The alignment and fusion of separate scans into a mesh (the 3D model) is then exported to OBJ and PLY. The OBJ is then decimated to approximately 180-200MB using Meshlab with the settings as indicated in the post-processing workflow. This first decimation preserves most of the morphological details and is small enough for online display on Sketchfab. Further decimation might be required for other online platforms or to create 3D printable files. For the latter TPW provides in several cases STL files.
Metadata documentation and the TPW metadata sheet
The technical specifications of these manipulations should be recorded. TPW developed a spreadsheet for this, which can be downloaded: TPW_MetadataSheet.
The following data is recorded in this excel sheet:
Sharpness and Close Holes are functions that enhance parts in the scan that are left blank or unclear. These functions do something with data or even create data (when closing holes) and therefore need to be recorded.
The amount of vertices can be found in Meshlab, see image below:
In order to define the average resolution before fusion, make visible all separates scans in the List of Scans in HP Scan Pro (and not the FusionResult!). In the Fusion tab to the left of the viewport you can then find the average resolution of all those scans.
The FusionResolution is displayed in the same tab, but now you need to make only visible the FusionResult in the List of Scans.
Once you start decimating the 3D model in Meshlab, and perhaps do some post-cleaning, the geometry of the 3D model will be further manipulated or changed, and these changes must be recorded in the DecimationNotes column in the metadata sheet. You can find the data of these alterations in the Layer Dialog to the right of the main viewer. You only need to copy the actual changes, in this case the null faces and duplicated vertices the decimation filter in Meshlab has removed.
A critical note
Very good, you are reflexively recording the scanning and post-processing procedure. You are aware of what you are doing and how others can trace this process in order to compare their dataset with yours. This process is, together with the contextual, archaeological data and the descriptions of selection procedures, the most important thing to document, and which ensures the actual sustainability of data. Native files risk to be unsupported, specific brands of 3D scanners (such as DAVID) seize to be produced, technology becomes obsolete, as are their ‘high resolution’ and ‘quality’ of digital outputs. These are always momentary, depending on the potential of a particular piece of equipment at a particular instant in the vortex of technological progress…

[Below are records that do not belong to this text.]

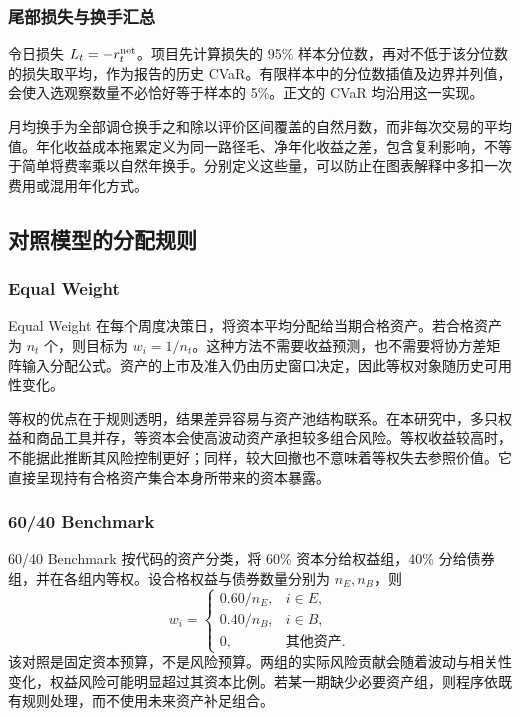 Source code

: \subsubsection{尾部损失与换手汇总}
令日损失 $L_t=-r_t^{\rm net}$。项目先计算损失的 95\% 样本分位数，再对不低于该分位数的损失取平均，作为报告的历史 CVaR。有限样本中的分位数插值及边界并列值，会使入选观察数量不必恰好等于样本的 5\%。正文的 CVaR 均沿用这一实现。

月均换手为全部调仓换手之和除以评价区间覆盖的自然月数，而非每次交易的平均值。年化收益成本拖累定义为同一路径毛、净年化收益之差，包含复利影响，不等于简单将费率乘以自然年换手。分别定义这些量，可以防止在图表解释中多扣一次费用或混用年化方式。


\subsection{对照模型的分配规则}
\label{app:benchmarks}
\subsubsection{Equal Weight}
Equal Weight 在每个周度决策日，将资本平均分配给当期合格资产。若合格资产为 $n_t$ 个，则目标为 $w_i=1/n_t$。这种方法不需要收益预测，也不需要将协方差矩阵输入分配公式。资产的上市及准入仍由历史窗口决定，因此等权对象随历史可用性变化。

等权的优点在于规则透明，结果差异容易与资产池结构联系。在本研究中，多只权益和商品工具并存，等资本会使高波动资产承担较多组合风险。等权收益较高时，不能据此推断其风险控制更好；同样，较大回撤也不意味着等权失去参照价值。它直接呈现持有合格资产集合本身所带来的资本暴露。

\subsubsection{60/40 Benchmark}
60/40 Benchmark 按代码的资产分类，将 60\% 资本分给权益组，40\% 分给债券组，并在各组内等权。设合格权益与债券数量分别为 $n_E,n_B$，则
\[
w_i=\begin{cases}
0.60/n_E,&i\in E,\\
0.40/n_B,&i\in B,\\
0,&\text{其他资产}.
\end{cases}
\]
该对照是固定资本预算，不是风险预算。两组的实际风险贡献会随着波动与相关性变化，权益风险可能明显超过其资本比例。若某一期缺少必要资产组，则程序依既有规则处理，而不使用未来资产补足组合。
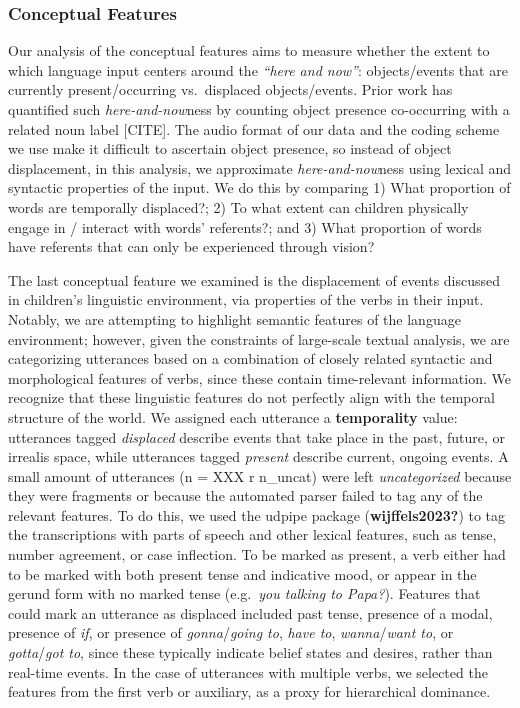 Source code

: \documentclass[
  man,floatsintext]{apa6}
\begin{document}
\hypertarget{conceptual-features}{%
\subsubsection{Conceptual Features}\label{conceptual-features}}

Our analysis of the conceptual features aims to measure whether the extent to which language input centers around the \emph{``here and now''}: objects/events that are currently present/occurring vs.~displaced objects/events. Prior work has quantified such \emph{here-and-now}ness by counting object presence co-occurring with a related noun label {[}CITE{]}. The audio format of our data and the coding scheme we use make it difficult to ascertain object presence, so instead of object displacement, in this analysis, we approximate \emph{here-and-now}ness using lexical and syntactic properties of the input. We do this by comparing 1) What proportion of words are temporally displaced?; 2) To what extent can children physically engage in / interact with words' referents?; and 3) What proportion of words have referents that can only be experienced through vision?

The last conceptual feature we examined is the displacement of events discussed in children's linguistic environment, via properties of the verbs in their input. Notably, we are attempting to highlight semantic features of the language environment; however, given the constraints of large-scale textual analysis, we are categorizing utterances based on a combination of closely related syntactic and morphological features of verbs, since these contain time-relevant information. We recognize that these linguistic features do not perfectly align with the temporal structure of the world. We assigned each utterance a \textbf{temporality} value: utterances tagged \emph{displaced} describe events that take place in the past, future, or irrealis space, while utterances tagged \emph{present} describe current, ongoing events. A small amount of utterances (n = XXX r n\_uncat) were left \emph{uncategorized} because they were fragments or because the automated parser failed to tag any of the relevant features. To do this, we used the udpipe package (\textbf{wijffels2023?}) to tag the transcriptions with parts of speech and other lexical features, such as tense, number agreement, or case inflection. To be marked as present, a verb either had to be marked with both present tense and indicative mood, or appear in the gerund form with no marked tense (e.g.~\emph{you talking to Papa?}). Features that could mark an utterance as displaced included past tense, presence of a modal, presence of \emph{if}, or presence of \emph{gonna}/\emph{going to}, \emph{have to}, \emph{wanna}/\emph{want to}, or \emph{gotta}/\emph{got to}, since these typically indicate belief states and desires, rather than real-time events. In the case of utterances with multiple verbs, we selected the features from the first verb or auxiliary, as a proxy for hierarchical dominance.
\end{document}
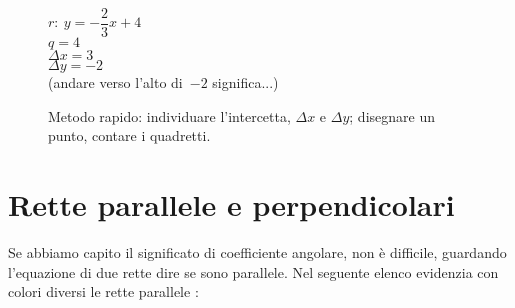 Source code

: \begin{inaccessibleblock}
 \begin{figure}[h]
\centering \hspace{-5mm}
 \begin{minipage}[]{.40\textwidth}
  \begin{center}
   \(r:~y = - \dfrac{2}{3}x + 4\)\\[.5em]

   \(q = 4\)\\[.5em]

   \(\Delta x = 3\)\\[.5em]

   \(\Delta y = -2\)\\[.5em]
   
   (andare verso l'alto di~\(-2\) significa...)
  \end{center}
 \end{minipage}
 \begin{minipage}[]{.60\textwidth}
   \centering \metodorapido %
 \end{minipage}
  \caption{Metodo rapido: individuare l'intercetta, 
\(\Delta x\) e \(\Delta y\); disegnare un punto, contare i quadretti.} 
\label{fig:metodorapido}
\end{figure}
\end{inaccessibleblock}


\section{Rette parallele e perpendicolari}
\label{sec:retta_paralleleleperpendicolari}

Se abbiamo capito il significato di coefficiente angolare, non è difficile, 
guardando l'equazione di due rette dire se sono parallele. Nel seguente 
elenco evidenzia con colori diversi le rette parallele :

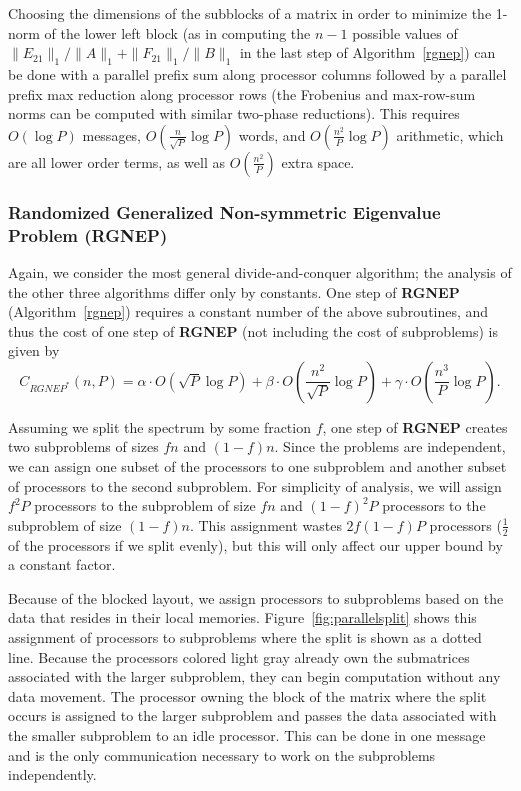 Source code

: \documentclass{article}
\def\lt{\left}
\def\rt{\right}
\theoremstyle{definition}
\begin{document}
Choosing the dimensions of the subblocks of a matrix in order to minimize the 1-norm of the lower left block (as in computing the $n-1$ possible values of $\|E_{21}\|_1/\|A\|_1+\|F_{21}\|_1/\|B\|_1$ in the last step of Algorithm~\ref{rgnep}) can be done with a parallel prefix sum along processor columns followed by a parallel prefix max reduction along processor rows (the Frobenius and max-row-sum norms can be computed with similar two-phase reductions).  This requires $O\lt(\log P\rt)$ messages, $O\lt(\frac{n}{\sqrt P}\log P\rt)$ words, and $O\lt(\frac{n^2}{P}\log P\rt)$ arithmetic, which are all lower order terms, as well as $O\lt(\frac{n^2}{P}\rt)$ extra space.

\subsubsection{Randomized Generalized Non-symmetric Eigenvalue Problem (RGNEP)}

Again, we consider the most general divide-and-conquer algorithm; the analysis of the other three algorithms differ only by constants.  One step of {\bf RGNEP} (Algorithm~\ref{rgnep}) requires a constant number of the above subroutines, and thus the cost of one step of {\bf RGNEP} (not including the cost of subproblems) is given by
$$C_{RGNEP^*}(n,P) = \alpha \cdot O\lt( \sqrt P \log P \rt) + \beta \cdot O\lt( \frac{n^2}{\sqrt P} \log P\rt) + \gamma \cdot O\lt( \frac{n^3}{P}\log P  \rt).$$

Assuming we split the spectrum by some fraction $f$, one step of {\bf RGNEP} creates two subproblems of sizes $fn$ and $(1-f)n$.  Since the problems are independent, we can assign one subset of the processors to one subproblem and another subset of processors to the second subproblem.  For simplicity of analysis, we will assign $f^2P$ processors to the subproblem of size $fn$ and $(1-f)^2P$ processors to the subproblem of size $(1-f)n$.  This assignment wastes $2f(1-f)P$ processors ($\frac12$ of the processors if we split evenly), but this will only affect our upper bound by a constant factor.  

Because of the blocked layout, we assign processors to subproblems based on the data that resides in their local memories.  Figure~\ref{fig:parallelsplit} shows this assignment of processors to subproblems where the split is shown as a dotted line.  Because the processors colored light gray already own the submatrices associated with the larger subproblem, they can begin computation without any data movement.  The processor owning the block of the matrix where the split occurs is assigned to the larger subproblem and passes the data associated with the smaller subproblem to an idle processor.  This can be done in one message and is the only communication necessary to work on the subproblems independently.
\end{document}
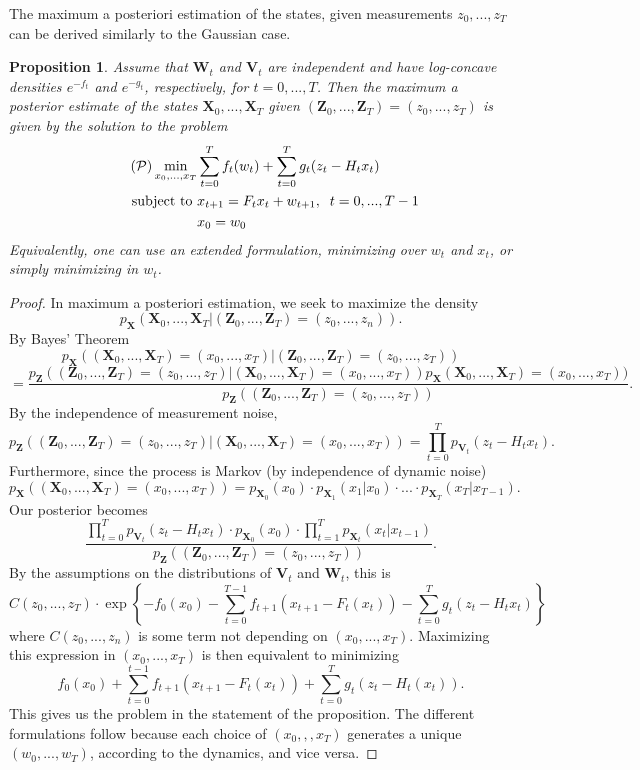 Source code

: \documentclass[12pt]{article}
\renewcommand{\vec}[1]{\mathbf{#1}}
\newtheorem{proposition}[theorem]{Proposition}
\theoremstyle{remark}
\theoremstyle{remark}
\begin{document}
The maximum a posteriori estimation of the states,
given measurements $z_{0},...,z_{T}$ can be derived similarly to the
Gaussian case.
\begin{proposition}
Assume that $\vec{W}_{t}$ and $\vec{V}_{t}$ are independent and
have log-concave densities $e^{-f_{t}}$ and $e^{-g_{t}}$,
respectively, for $t=0,...,T$. Then the maximum a posterior estimate
of the states $\vec{X}_{0},...,\vec{X}_{T}$ given
$(\vec{Z}_{0},...,\vec{Z}_{T})=(z_{0},...,z_{T})$ is given by the
solution to the problem
\begin{align*} \label{prob:EstConv} \tag{$\mathcal{P}$}
\min_{x_{0},...,x_{T}} & \sum_{t=0}^{T} f_{t}(w_{t}) +
\sum_{t=0}^{T} g_{t}(z_{t} - H_{t} x_{t}) \\
\text{subject to } & x_{t+1} = F_{t} x_{t} + w_{t+1}, \; \;
t=0,...,T-1\\
& x_{0} = w_{0} \\
\end{align*}
Equivalently, one can use an extended formulation, minimizing over
$w_{t}$ and $x_{t}$, or simply minimizing in $w_{t}$.
\end{proposition}
\begin{proof}
In maximum a posteriori estimation, we seek to maximize the density
$$p_{\vec{X}}(\vec{X}_{0},...,\vec{X}_{T} |
(\vec{Z}_{0},...,\vec{Z}_{T}) = (z_{0},...,z_{n})).$$
By Bayes' Theorem
$$p_{\vec{X}}((\vec{X}_{0},...,\vec{X}_{T})=(x_{0},...,x_{T})|
(\vec{Z}_{0},...,\vec{Z}_{T})=(z_{0},...,z_{T})) $$
$$= \frac{p_{\vec{Z}}((\vec{Z}_{0},...,\vec{Z}_{T})=(z_{0},...,z_{T})|
(\vec{X}_{0},...,\vec{X}_{T})=(x_{0},...,x_{T})) 
p_{\vec{X}}(\vec{X}_{0},...,\vec{X}_{T})=(x_{0},...,x_{T}))}{p_{\vec{Z}}((\vec{Z}_{0},...,\vec{Z}_{T})=(z_{0},...,z_{T}))}.$$
By the independence of measurement noise,
$$p_{\vec{Z}}((\vec{Z}_{0},...,\vec{Z}_{T})=(z_{0},...,z_{T})|
(\vec{X}_{0},...,\vec{X}_{T})=(x_{0},...,x_{T})) = \prod_{t=0}^{T}
p_{\vec{V}_{t}}(z_{t} - H_{t} x_{t}).$$
Furthermore, since the process is Markov (by independence of dynamic
noise)
$$p_{\vec{X}}((\vec{X}_{0},..., \vec{X}_{T})=(x_{0},...,x_{T}))
= p_{\vec{X}_0}(x_{0}) \cdot p_{\vec{X}_{1}}(x_{1}|x_{0}) \cdot ...
\cdot  p_{\vec{X}_{T}}(x_{T}|x_{T-1}).$$
Our posterior becomes
$$\frac{\prod_{t=0}^{T} p_{\vec{V}_{t}}(z_{t}-H_{t} x_{t}) \cdot
p_{\vec{X}_{0}}(x_{0}) \cdot
\prod_{t=1}^{T} p_{\vec{X}_{t}}(x_{t} |
x_{t-1})}{p_{\vec{Z}}((\vec{Z}_{0},...,\vec{Z}_{T})=(z_{0},...,z_{T}))}.$$
By the assumptions on the distributions of $\vec{V}_{t}$ and
$\vec{W}_{t}$, this is
$$C(z_{0},...,z_{T}) \cdot \exp \left\{- f_{0}(x_{0}) 
- \sum_{t=0}^{T-1} f_{t+1}(x_{t+1} - F_{t}(x_{t}))
 -\sum_{t=0}^{T} g_{t}(z_{t} - H_{t} x_{t}) \right \}$$
where $C(z_{0},...,z_{n})$ is some term not depending on
$(x_{0},...,x_{T})$. Maximizing this expression in $(x_{0},...,x_{T})$
is then equivalent to minimizing
$$f_{0}(x_{0}) +
\sum_{t=0}^{t-1} f_{t+1}(x_{t+1} - F_{t}(x_{t}))+ \sum_{t=0}^{T} g_{t}(z_{t}-
H_{t} (x_{t})).$$
This gives us the problem in the statement of the proposition. The
different formulations follow because each choice of $(x_{0},,,x_{T})$
generates a unique $(w_{0},...,w_{T})$, according to the dynamics, and
vice versa.
\end{proof}
\end{document}
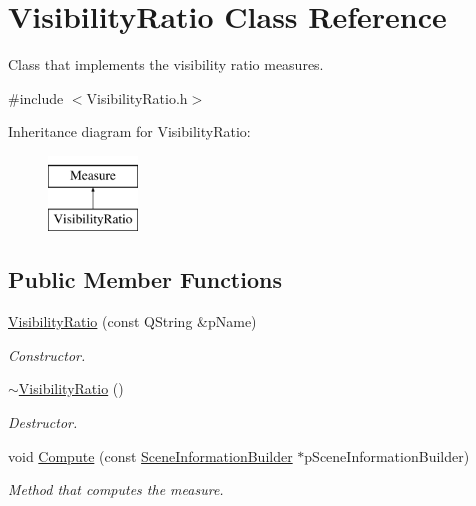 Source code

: \hypertarget{class_visibility_ratio}{\section{Visibility\+Ratio Class Reference}
\label{class_visibility_ratio}
}


Class that implements the visibility ratio measures.  




{\ttfamily \#include $<$Visibility\+Ratio.\+h$>$}

Inheritance diagram for Visibility\+Ratio\+:\begin{figure}[H]
\begin{center}
\leavevmode
\includegraphics[height=2.000000cm]{class_visibility_ratio}
\end{center}
\end{figure}
\subsection*{Public Member Functions}
\begin{DoxyCompactItemize}
\item 
\hyperlink{class_visibility_ratio_a03d3d48318a5eec33804c1ddcca8e022}{Visibility\+Ratio} (const Q\+String \&p\+Name)
\begin{DoxyCompactList}\small\item\em Constructor. \end{DoxyCompactList}\item 
\hyperlink{class_visibility_ratio_ab77dfb1e013c6c0f8a2e4773040c3767}{$\sim$\+Visibility\+Ratio} ()
\begin{DoxyCompactList}\small\item\em Destructor. \end{DoxyCompactList}\item 
void \hyperlink{class_visibility_ratio_a4625fcd0353851a0f3fc65a5d8ec258e}{Compute} (const \hyperlink{class_scene_information_builder}{Scene\+Information\+Builder} $\ast$p\+Scene\+Information\+Builder)
\begin{DoxyCompactList}\small\item\em Method that computes the measure. \end{DoxyCompactList}\end{DoxyCompactItemize}
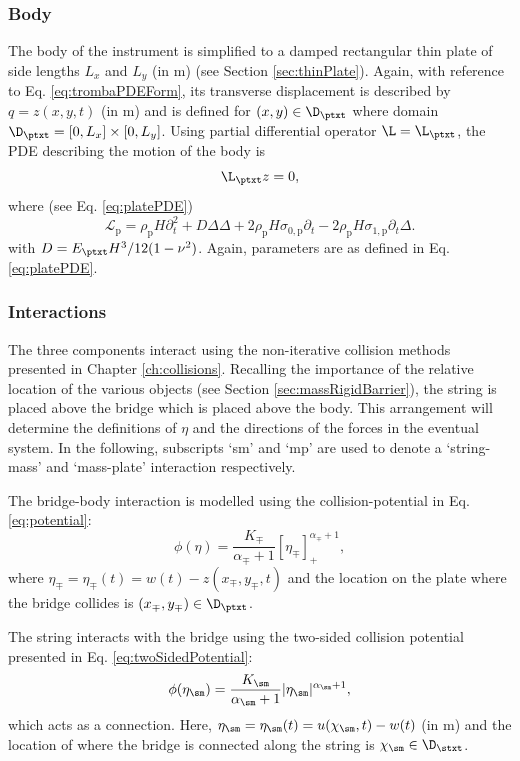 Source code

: \subsubsection{Body}
The body of the instrument is simplified to a damped rectangular thin plate of side lengths $L_x$ and $L_y$ (in m) (see Section \ref{sec:thinPlate}). Again, with reference to Eq. \eqref{eq:trombaPDEForm}, its transverse displacement is described by $q = z(x, y, t)$ (in m) and is defined for $(x, y) \in \D_\ptxt$ where domain $\D_\ptxt = [0, L_x] \times [0, L_y]$. Using partial differential operator $\L = \L_\ptxt$, the PDE describing the motion of the body is 
\begin{equation}
    \L_\ptxt z = 0,
\end{equation}
where (see Eq. \eqref{eq:platePDE})
\begin{equation*}
    \mathcal{L}_\text{p} = \rho_\text{p}H\partial_t^2 + D\Delta\Delta +2\rho_\text{p}H\sigma_{0,\text{p}}\partial_t-2\rho_\text{p}H\sigma_{1,\text{p}}\partial_t\Delta.
\end{equation*}
with $D = E_\ptxt H^3/12(1-\nu^2)$. Again, parameters are as defined in Eq. \eqref{eq:platePDE}.

\subsubsection{Interactions}
The three components interact using the non-iterative collision methods presented in Chapter \ref{ch:collisions}. Recalling the importance of the relative location of the various objects (see Section \ref{sec:massRigidBarrier}), the string is placed above the bridge which is placed above the body. This arrangement will determine the definitions of $\eta$ and the directions of the forces in the eventual system. In the following, subscripts `sm' and `mp' are used to denote a `string-mass' and `mass-plate' interaction respectively.

The bridge-body interaction is modelled using the collision-potential in Eq. \eqref{eq:potential}:
\begin{equation}
    \phi(\eta) = \frac{K_\mp}{\alpha_\mp+1}[\eta_\mp]_+^{\alpha_\mp+1},
\end{equation}
where $\eta_\mp = \eta_\mp(t) = w(t) - z(x_\mp, y_\mp, t)$ and the location on the plate where the bridge collides is $(x_\mp, y_\mp)\in \D_\ptxt$. 

The string interacts with the bridge using the two-sided collision potential presented in Eq. \eqref{eq:twoSidedPotential}:
\begin{equation}\label{eq:stringMassPotential}
    \phi(\eta_\sm) = \frac{K_\sm}{\alpha_\sm+1}|\eta_\sm|^{\alpha_\sm+1},
\end{equation}
which acts as a connection.  Here, $\eta_\sm = \eta_\sm(t) = u(\chi_\sm, t) - w(t)$ (in m) and the location of where the bridge is connected along the string is $\chi_\sm \in \D_\stxt$.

Frischer, B. (2008). From digital illustration to digital heuristics. In B. Frischer & A. Dakouri-Hild (Eds.), Beyond Illustration: 2D and 3D Digital Technologies as Tools for Discovery in Archaeology (BAR International Series 1805). Oxford: Archaeopress, pp. v–xxii.
Huvila, I. (2012). The Unbearable Complexity of Documenting Intellectual Processes: Paradata and Virtual Cultural Heritage Visualisation. HumanIT, 12(1), 97–110.